In the listing that follows, count every line with the word "specific" in it and write only the total.

Dataset records:

***

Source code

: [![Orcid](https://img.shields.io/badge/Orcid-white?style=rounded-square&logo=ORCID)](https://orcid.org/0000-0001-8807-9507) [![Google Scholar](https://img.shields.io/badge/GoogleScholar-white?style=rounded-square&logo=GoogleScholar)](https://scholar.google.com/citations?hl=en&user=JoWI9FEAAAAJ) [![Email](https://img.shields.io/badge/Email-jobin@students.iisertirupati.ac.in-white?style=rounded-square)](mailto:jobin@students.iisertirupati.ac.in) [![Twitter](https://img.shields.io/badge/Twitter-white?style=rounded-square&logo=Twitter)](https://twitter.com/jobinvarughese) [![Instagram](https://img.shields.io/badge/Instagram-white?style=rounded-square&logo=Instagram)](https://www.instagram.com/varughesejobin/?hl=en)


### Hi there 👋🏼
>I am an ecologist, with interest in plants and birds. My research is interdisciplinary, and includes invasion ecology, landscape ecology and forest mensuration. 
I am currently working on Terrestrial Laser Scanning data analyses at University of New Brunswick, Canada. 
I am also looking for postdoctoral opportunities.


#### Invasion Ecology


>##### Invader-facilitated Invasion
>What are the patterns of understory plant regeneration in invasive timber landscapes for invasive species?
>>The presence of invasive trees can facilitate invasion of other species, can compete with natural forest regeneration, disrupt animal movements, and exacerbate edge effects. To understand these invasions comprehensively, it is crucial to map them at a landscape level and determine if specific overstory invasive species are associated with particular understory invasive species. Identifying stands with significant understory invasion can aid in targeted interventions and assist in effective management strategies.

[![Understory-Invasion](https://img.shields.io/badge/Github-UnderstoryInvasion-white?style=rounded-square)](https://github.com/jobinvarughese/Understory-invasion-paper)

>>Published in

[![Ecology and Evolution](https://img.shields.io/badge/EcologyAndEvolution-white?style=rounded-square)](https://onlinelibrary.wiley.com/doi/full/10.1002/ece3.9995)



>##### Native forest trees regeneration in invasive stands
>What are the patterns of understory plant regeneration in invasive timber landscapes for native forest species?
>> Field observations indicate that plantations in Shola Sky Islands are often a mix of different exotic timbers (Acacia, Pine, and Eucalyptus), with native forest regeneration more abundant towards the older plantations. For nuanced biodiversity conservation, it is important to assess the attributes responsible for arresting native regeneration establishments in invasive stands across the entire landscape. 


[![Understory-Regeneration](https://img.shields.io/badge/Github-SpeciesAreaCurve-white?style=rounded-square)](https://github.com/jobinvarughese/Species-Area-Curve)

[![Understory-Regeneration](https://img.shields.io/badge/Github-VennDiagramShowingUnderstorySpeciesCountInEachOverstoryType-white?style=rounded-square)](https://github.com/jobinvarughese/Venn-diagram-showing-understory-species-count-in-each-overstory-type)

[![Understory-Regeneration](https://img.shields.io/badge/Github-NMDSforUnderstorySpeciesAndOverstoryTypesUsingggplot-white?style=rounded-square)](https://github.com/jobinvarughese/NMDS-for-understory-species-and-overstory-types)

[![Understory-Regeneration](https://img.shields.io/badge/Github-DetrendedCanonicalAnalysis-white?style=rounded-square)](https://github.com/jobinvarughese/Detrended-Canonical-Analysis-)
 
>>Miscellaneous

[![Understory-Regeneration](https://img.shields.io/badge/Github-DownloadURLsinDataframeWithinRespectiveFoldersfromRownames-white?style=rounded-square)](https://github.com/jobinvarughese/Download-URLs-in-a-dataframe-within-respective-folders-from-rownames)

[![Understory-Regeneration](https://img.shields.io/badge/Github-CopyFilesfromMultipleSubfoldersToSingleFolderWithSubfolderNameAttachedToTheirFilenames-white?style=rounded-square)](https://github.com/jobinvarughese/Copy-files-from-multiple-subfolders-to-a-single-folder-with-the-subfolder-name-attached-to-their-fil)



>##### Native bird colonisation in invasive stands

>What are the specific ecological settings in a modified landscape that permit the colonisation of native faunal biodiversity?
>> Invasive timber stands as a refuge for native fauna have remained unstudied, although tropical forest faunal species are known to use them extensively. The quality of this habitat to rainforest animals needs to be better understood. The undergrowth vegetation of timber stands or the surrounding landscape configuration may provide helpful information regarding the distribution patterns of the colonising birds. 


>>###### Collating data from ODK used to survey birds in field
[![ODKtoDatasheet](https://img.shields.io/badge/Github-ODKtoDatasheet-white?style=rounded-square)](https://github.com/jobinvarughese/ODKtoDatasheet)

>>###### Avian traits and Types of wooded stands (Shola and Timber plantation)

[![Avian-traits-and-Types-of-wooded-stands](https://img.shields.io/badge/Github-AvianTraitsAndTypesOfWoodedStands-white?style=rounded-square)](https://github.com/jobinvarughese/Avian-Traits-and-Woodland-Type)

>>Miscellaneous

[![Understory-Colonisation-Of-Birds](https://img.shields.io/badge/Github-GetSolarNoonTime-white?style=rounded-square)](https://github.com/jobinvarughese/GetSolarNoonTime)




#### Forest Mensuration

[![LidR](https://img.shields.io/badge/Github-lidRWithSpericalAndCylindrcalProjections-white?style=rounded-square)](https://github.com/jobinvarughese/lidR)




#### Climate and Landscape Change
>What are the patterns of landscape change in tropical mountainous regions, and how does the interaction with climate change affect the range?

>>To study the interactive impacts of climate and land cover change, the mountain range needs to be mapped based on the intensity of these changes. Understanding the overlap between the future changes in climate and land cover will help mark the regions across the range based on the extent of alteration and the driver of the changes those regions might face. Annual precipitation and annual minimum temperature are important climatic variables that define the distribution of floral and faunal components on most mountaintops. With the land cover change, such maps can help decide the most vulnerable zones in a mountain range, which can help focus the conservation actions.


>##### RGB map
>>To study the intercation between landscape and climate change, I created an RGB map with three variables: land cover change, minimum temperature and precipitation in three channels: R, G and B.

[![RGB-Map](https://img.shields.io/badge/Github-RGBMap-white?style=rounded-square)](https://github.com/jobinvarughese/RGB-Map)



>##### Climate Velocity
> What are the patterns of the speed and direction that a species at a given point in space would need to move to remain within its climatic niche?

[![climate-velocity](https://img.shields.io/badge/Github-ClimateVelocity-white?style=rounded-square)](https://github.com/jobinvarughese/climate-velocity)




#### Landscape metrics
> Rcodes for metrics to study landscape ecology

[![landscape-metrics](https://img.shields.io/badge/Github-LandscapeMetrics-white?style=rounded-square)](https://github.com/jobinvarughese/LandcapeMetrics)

***

Your response: 2